An article in the November 16, 2017, issue of the ISMP Medication Safety Alert! newsletter summarizes the results of the ISMP's survey on texting medical orders. The 778 respondents included nurses (40%), pharmacists (38%), physicians and other prescribers (7%), medication safety officers and quality/risk managers (7%), and others, such as educators and pharmacy technicians (8%). The majority (86%) practice in a hospital setting. Following are some highlights of the survey findings.
• Acceptance of Texting: Thirty-three percent of all respondents, and more than one-half of all medication/patient safety officers and quality/risk managers, do not believe medical orders should be texted under any circumstance in health care. Another 40% thought the practice was acceptable only if an encrypted phone/device application was used. Although only 12% said that texting was allowed in their facility per organizational policy, 45% of pharmacists and 35% of nurses reported receiving texted orders regularly.
• Texting Order Restrictions: For those who did think texted orders should be allowed, approximately one-half believe orders for chemotherapy and medications that require complex order sets should be prohibited as a texted order. More than one-quarter thought texted orders for all high-alert medications and controlled substances should not be allowed. However, in practice, very few types of texted orders were prohibited in respondents' facilities. Only 9% said that texted chemotherapy orders were not allowed, and only 3% reported that complex order sets could not be texted.
• Unintended Autocorrection: Seventy percent of respondents were concerned or highly concerned about the risk of unintended autocorrection of medical terms, approved abbreviations, drug names, or patient names that are unlikely to be in the user's phone/device dictionary. Incorrect entries could lead to delay in care or clinically significant errors.
• Use of Confusing Abbreviations: Sixty-six percent of respondents were concerned or highly concerned about the use of common text abbreviations—2day for today, 2 for to, b/4 for before, 3D for 3 times daily, and MT for empty. Almost one-half (46%) of physician respondents said that texted orders contain those potentially confusing abbreviations, and 30% said they are used frequently.
• Potential for Patient Misidentification: Sixty percent of all respondents were concerned or highly concerned about the risk of misidentifying a patient with a texted order, since most transmission devices/phones do not facilitate the communication of two unique identifiers. Some respondents alarmingly noted they only include abbreviated patient identifiers in text messages to offset security risks, which could lead to errors and the wrong patient receiving a medication.
• Misspellings: Fifty-eight percent of all respondents were concerned or highly concerned about the risk of spelling errors with patient names, drug names, and doses, since most texted orders must be entered as "free text" without the aid of drop-down menus, or via voice recognition features that may mishear and misspell words.
• Incomplete Orders: Fifty-six percent of all respondents were concerned or highly concerned about the risk of communicating incomplete orders when texting.
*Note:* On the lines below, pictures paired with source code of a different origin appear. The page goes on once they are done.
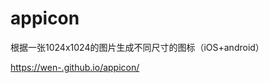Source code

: # appicon
根据一张1024x1024的图片生成不同尺寸的图标（iOS+android）

[https://wen-.github.io/appicon/](https://wen-.github.io/appicon/)
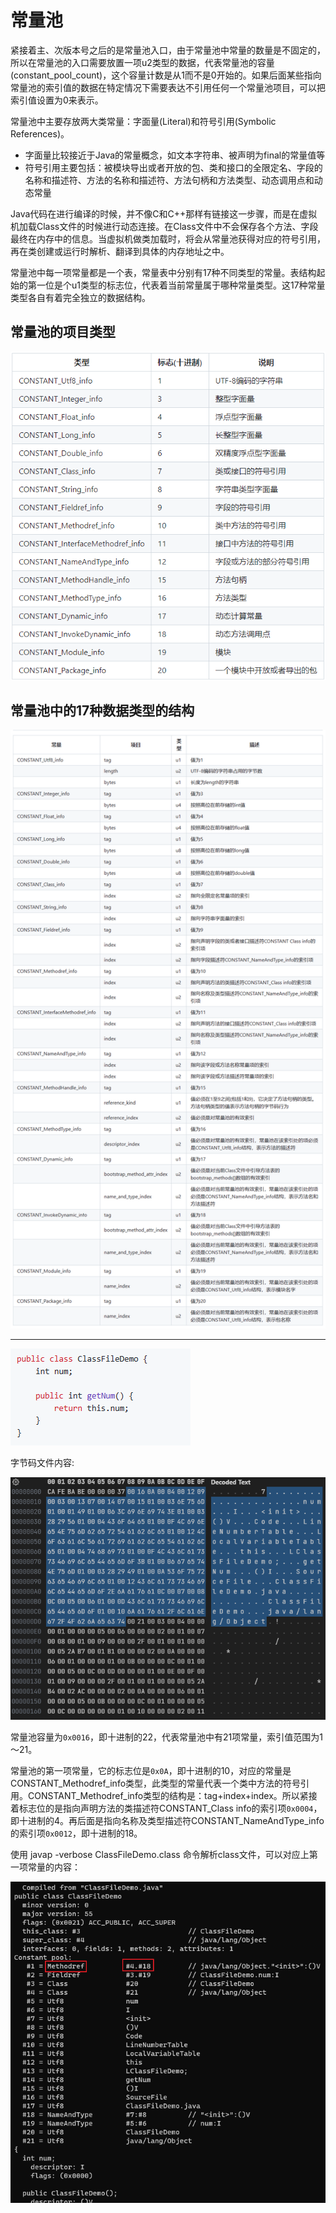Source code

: # 常量池

紧接着主、次版本号之后的是常量池入口，由于常量池中常量的数量是不固定的，所以在常量池的入口需要放置一项u2类型的数据，代表常量池的容量(constant_pool_count)，这个容量计数是从1而不是0开始的。如果后面某些指向常量池的索引值的数据在特定情况下需要表达不引用任何一个常量池项目，可以把索引值设置为0来表示。

常量池中主要存放两大类常量：字面量(Literal)和符号引用(Symbolic References)。

- 字面量比较接近于Java的常量概念，如文本字符串、被声明为final的常量值等
- 符号引用主要包括：被模块导出或者开放的包、类和接口的全限定名、字段的名称和描述符、方法的名称和描述符、方法句柄和方法类型、动态调用点和动态常量

Java代码在进行编译的时候，并不像C和C++那样有链接这一步骤，而是在虚拟机加载Class文件的时候进行动态连接。在Class文件中不会保存各个方法、字段最终在内存中的信息。当虚拟机做类加载时，将会从常量池获得对应的符号引用，再在类创建或运行时解析、翻译到具体的内存地址之中。

常量池中每一项常量都是一个表，常量表中分别有17种不同类型的常量。表结构起始的第一位是个u1类型的标志位，代表着当前常量属于哪种常量类型。这17种常量类型各自有着完全独立的数据结构。

## 常量池的项目类型

![](../../img/img_02.png)

## 常量池中的17种数据类型的结构

![](../../img/img_03.png)

---

![](../../img/class_demo_code.png)

字节码文件内容:

![](../../img/class_file2.png)

常量池容量为`0x0016`，即十进制的22，代表常量池中有21项常量，索引值范围为1～21。

常量池的第一项常量，它的标志位是`0x0A`，即十进制的10，对应的常量是CONSTANT_Methodref_info类型，此类型的常量代表一个类中方法的符号引用。CONSTANT_Methodref_info类型的结构是：tag+index+index。所以紧接着标志位的是指向声明方法的类描述符CONSTANT_Class info的索引项`0x0004`，即十进制的4。再后面是指向名称及类型描述符CONSTANT_NameAndType_info的索引项`0x0012`，即十进制的18。

使用 javap -verbose ClassFileDemo.class 命令解析class文件，可以对应上第一项常量的内容：

![](../../img/javap1.png)
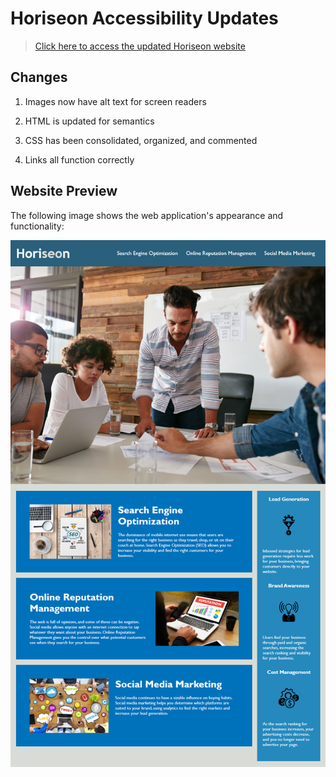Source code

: # Horiseon Accessibility Updates

>[Click here to access the updated Horiseon website](https://jocelynrem.github.io/code-refactor/)

## Changes

1. Images now have alt text for screen readers

2. HTML is updated for semantics

3. CSS has been consolidated, organized, and commented

4. Links all function correctly

## Website Preview

The following image shows the web application's appearance and functionality:

![The Horiseon webpage includes a navigation bar, a header image, and cards with text and images at the bottom of the page.](./Assets/01-html-css-git-homework-demo.png)
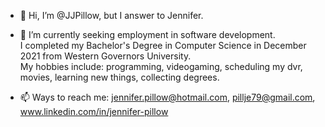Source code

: - 👋 Hi, I’m @JJPillow, but I answer to Jennifer.  

- 👀 I’m currently seeking employment in software development.     
     I completed my Bachelor's Degree in Computer Science in December 2021 from Western Governors University.  
     My hobbies include: programming, videogaming, scheduling my dvr, movies, learning new things, collecting degrees.
     
- 📫 Ways to reach me: jennifer.pillow@hotmail.com,     pillje79@gmail.com,     www.linkedin.com/in/jennifer-pillow

<!---
JJPillow/JJPillow is a ✨ special ✨ repository because its `README.md` (this file) appears on your GitHub profile.
You can click the Preview link to take a look at your changes.
--->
The lack of prompts often found in electronic prescribing systems may lead to missing key components such as the route of administration or for pediatric medications, the mg/kg dose.
ISMP believes that the texting of medication-specific orders should not be allowed until the safety issues have been identified and resolved through advanced technology along with the development of vetted, industrywide clinical guidelines that can be employed to help ensure standardized, safe, and secure texting processes.
Health care leadership should establish and communicate their policies on the texting of orders and take a strong stance on avoiding texted medication-specific orders at this time, until they can be safely introduced through careful pilot testing and implementation plans.